May 27, 2020 Founders & Patriots
This lot is closed for bidding. Bidding ended on 5/27/2020
"Exact Plan of General Gage's Lines on BOSTON Neck in America." Folding, copperplate-engraved map, 12 1/4 x 19 3/4 inches. "Engraved for the Pennsylvania Magazine", it was published in the August 1775 issue of this short-lived, but important periodical and is one of the earliest printed maps of the Revolutionary War. This plan depicts the British fortifications at the entrance to Boston Neck along present-day Washington Street following the battles of Lexington, Concord and Bunker Hill, showing the extensive fieldworks erected by the British Army to protect the entrance to Boston via the Neck, including the main, bastioned, outer line with guard houses flanking the gate, the inner line or "Ministerial Citadel" and various outworks and redoubts, all published in a scale of "1/4 of a Statute Mile." CONDITION: The map is floated in a window mat mount within a handsome frame, apparently hinged or tipped on at the four corners.
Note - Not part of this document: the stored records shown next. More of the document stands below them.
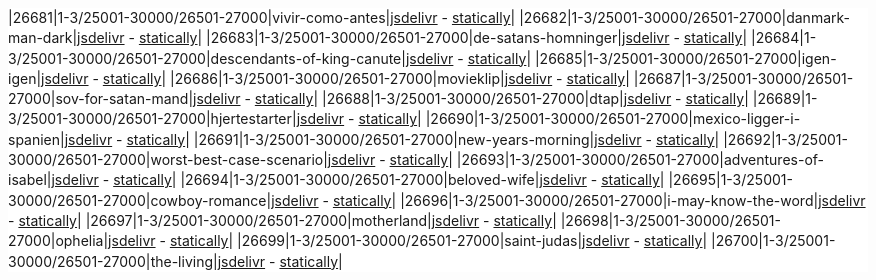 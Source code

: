 |26681|1-3/25001-30000/26501-27000|vivir-como-antes|[jsdelivr](https://cdn.jsdelivr.net/gh/dbchord/png-old-c-1110x370_1-3/25001-30000/26501-27000/vivir-como-antes.png) - [statically](https://cdn.statically.io/gh/dbchord/png-old-c-1110x370_1-3/img/25001-30000/26501-27000/vivir-como-antes.png)|
|26682|1-3/25001-30000/26501-27000|danmark-man-dark|[jsdelivr](https://cdn.jsdelivr.net/gh/dbchord/png-old-c-1110x370_1-3/25001-30000/26501-27000/danmark-man-dark.png) - [statically](https://cdn.statically.io/gh/dbchord/png-old-c-1110x370_1-3/img/25001-30000/26501-27000/danmark-man-dark.png)|
|26683|1-3/25001-30000/26501-27000|de-satans-homninger|[jsdelivr](https://cdn.jsdelivr.net/gh/dbchord/png-old-c-1110x370_1-3/25001-30000/26501-27000/de-satans-homninger.png) - [statically](https://cdn.statically.io/gh/dbchord/png-old-c-1110x370_1-3/img/25001-30000/26501-27000/de-satans-homninger.png)|
|26684|1-3/25001-30000/26501-27000|descendants-of-king-canute|[jsdelivr](https://cdn.jsdelivr.net/gh/dbchord/png-old-c-1110x370_1-3/25001-30000/26501-27000/descendants-of-king-canute.png) - [statically](https://cdn.statically.io/gh/dbchord/png-old-c-1110x370_1-3/img/25001-30000/26501-27000/descendants-of-king-canute.png)|
|26685|1-3/25001-30000/26501-27000|igen-igen|[jsdelivr](https://cdn.jsdelivr.net/gh/dbchord/png-old-c-1110x370_1-3/25001-30000/26501-27000/igen-igen.png) - [statically](https://cdn.statically.io/gh/dbchord/png-old-c-1110x370_1-3/img/25001-30000/26501-27000/igen-igen.png)|
|26686|1-3/25001-30000/26501-27000|movieklip|[jsdelivr](https://cdn.jsdelivr.net/gh/dbchord/png-old-c-1110x370_1-3/25001-30000/26501-27000/movieklip.png) - [statically](https://cdn.statically.io/gh/dbchord/png-old-c-1110x370_1-3/img/25001-30000/26501-27000/movieklip.png)|
|26687|1-3/25001-30000/26501-27000|sov-for-satan-mand|[jsdelivr](https://cdn.jsdelivr.net/gh/dbchord/png-old-c-1110x370_1-3/25001-30000/26501-27000/sov-for-satan-mand.png) - [statically](https://cdn.statically.io/gh/dbchord/png-old-c-1110x370_1-3/img/25001-30000/26501-27000/sov-for-satan-mand.png)|
|26688|1-3/25001-30000/26501-27000|dtap|[jsdelivr](https://cdn.jsdelivr.net/gh/dbchord/png-old-c-1110x370_1-3/25001-30000/26501-27000/dtap.png) - [statically](https://cdn.statically.io/gh/dbchord/png-old-c-1110x370_1-3/img/25001-30000/26501-27000/dtap.png)|
|26689|1-3/25001-30000/26501-27000|hjertestarter|[jsdelivr](https://cdn.jsdelivr.net/gh/dbchord/png-old-c-1110x370_1-3/25001-30000/26501-27000/hjertestarter.png) - [statically](https://cdn.statically.io/gh/dbchord/png-old-c-1110x370_1-3/img/25001-30000/26501-27000/hjertestarter.png)|
|26690|1-3/25001-30000/26501-27000|mexico-ligger-i-spanien|[jsdelivr](https://cdn.jsdelivr.net/gh/dbchord/png-old-c-1110x370_1-3/25001-30000/26501-27000/mexico-ligger-i-spanien.png) - [statically](https://cdn.statically.io/gh/dbchord/png-old-c-1110x370_1-3/img/25001-30000/26501-27000/mexico-ligger-i-spanien.png)|
|26691|1-3/25001-30000/26501-27000|new-years-morning|[jsdelivr](https://cdn.jsdelivr.net/gh/dbchord/png-old-c-1110x370_1-3/25001-30000/26501-27000/new-years-morning.png) - [statically](https://cdn.statically.io/gh/dbchord/png-old-c-1110x370_1-3/img/25001-30000/26501-27000/new-years-morning.png)|
|26692|1-3/25001-30000/26501-27000|worst-best-case-scenario|[jsdelivr](https://cdn.jsdelivr.net/gh/dbchord/png-old-c-1110x370_1-3/25001-30000/26501-27000/worst-best-case-scenario.png) - [statically](https://cdn.statically.io/gh/dbchord/png-old-c-1110x370_1-3/img/25001-30000/26501-27000/worst-best-case-scenario.png)|
|26693|1-3/25001-30000/26501-27000|adventures-of-isabel|[jsdelivr](https://cdn.jsdelivr.net/gh/dbchord/png-old-c-1110x370_1-3/25001-30000/26501-27000/adventures-of-isabel.png) - [statically](https://cdn.statically.io/gh/dbchord/png-old-c-1110x370_1-3/img/25001-30000/26501-27000/adventures-of-isabel.png)|
|26694|1-3/25001-30000/26501-27000|beloved-wife|[jsdelivr](https://cdn.jsdelivr.net/gh/dbchord/png-old-c-1110x370_1-3/25001-30000/26501-27000/beloved-wife.png) - [statically](https://cdn.statically.io/gh/dbchord/png-old-c-1110x370_1-3/img/25001-30000/26501-27000/beloved-wife.png)|
|26695|1-3/25001-30000/26501-27000|cowboy-romance|[jsdelivr](https://cdn.jsdelivr.net/gh/dbchord/png-old-c-1110x370_1-3/25001-30000/26501-27000/cowboy-romance.png) - [statically](https://cdn.statically.io/gh/dbchord/png-old-c-1110x370_1-3/img/25001-30000/26501-27000/cowboy-romance.png)|
|26696|1-3/25001-30000/26501-27000|i-may-know-the-word|[jsdelivr](https://cdn.jsdelivr.net/gh/dbchord/png-old-c-1110x370_1-3/25001-30000/26501-27000/i-may-know-the-word.png) - [statically](https://cdn.statically.io/gh/dbchord/png-old-c-1110x370_1-3/img/25001-30000/26501-27000/i-may-know-the-word.png)|
|26697|1-3/25001-30000/26501-27000|motherland|[jsdelivr](https://cdn.jsdelivr.net/gh/dbchord/png-old-c-1110x370_1-3/25001-30000/26501-27000/motherland.png) - [statically](https://cdn.statically.io/gh/dbchord/png-old-c-1110x370_1-3/img/25001-30000/26501-27000/motherland.png)|
|26698|1-3/25001-30000/26501-27000|ophelia|[jsdelivr](https://cdn.jsdelivr.net/gh/dbchord/png-old-c-1110x370_1-3/25001-30000/26501-27000/ophelia.png) - [statically](https://cdn.statically.io/gh/dbchord/png-old-c-1110x370_1-3/img/25001-30000/26501-27000/ophelia.png)|
|26699|1-3/25001-30000/26501-27000|saint-judas|[jsdelivr](https://cdn.jsdelivr.net/gh/dbchord/png-old-c-1110x370_1-3/25001-30000/26501-27000/saint-judas.png) - [statically](https://cdn.statically.io/gh/dbchord/png-old-c-1110x370_1-3/img/25001-30000/26501-27000/saint-judas.png)|
|26700|1-3/25001-30000/26501-27000|the-living|[jsdelivr](https://cdn.jsdelivr.net/gh/dbchord/png-old-c-1110x370_1-3/25001-30000/26501-27000/the-living.png) - [statically](https://cdn.statically.io/gh/dbchord/png-old-c-1110x370_1-3/img/25001-30000/26501-27000/the-living.png)|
Folds as issued, now well flattened; there is a small fill in the upper right corner, just outside the lined border, as well as some water staining along the upper edge, extending about an inch downward; light, uniform toning; otherwise very good (not viewed outside of the frame). [with] "A PLAN OF THE ACTION AT BUNKERS HILL ON THE 17TH OF JUNE 1775 Between His Majesty's Troops, Under the Command of Major General Howe, and the Rebel Forces, By Lieut. Page of the Engineers, who acted as Aide de Camp to General Howe in that Action." Engraved for "Frothingham's History" by O. Pelton & W. E. Goldsmith, Boston, 1851. 19 1/2 x 16 1/2 inches (view), matted and framed (not viewed outside of frame. CONDITION: creases, slight separation at fold lines, some marginal chipping side and upper edges. JLK
Illustrated on p. 201 and p. 137, respectively, of "For Liberty I Live."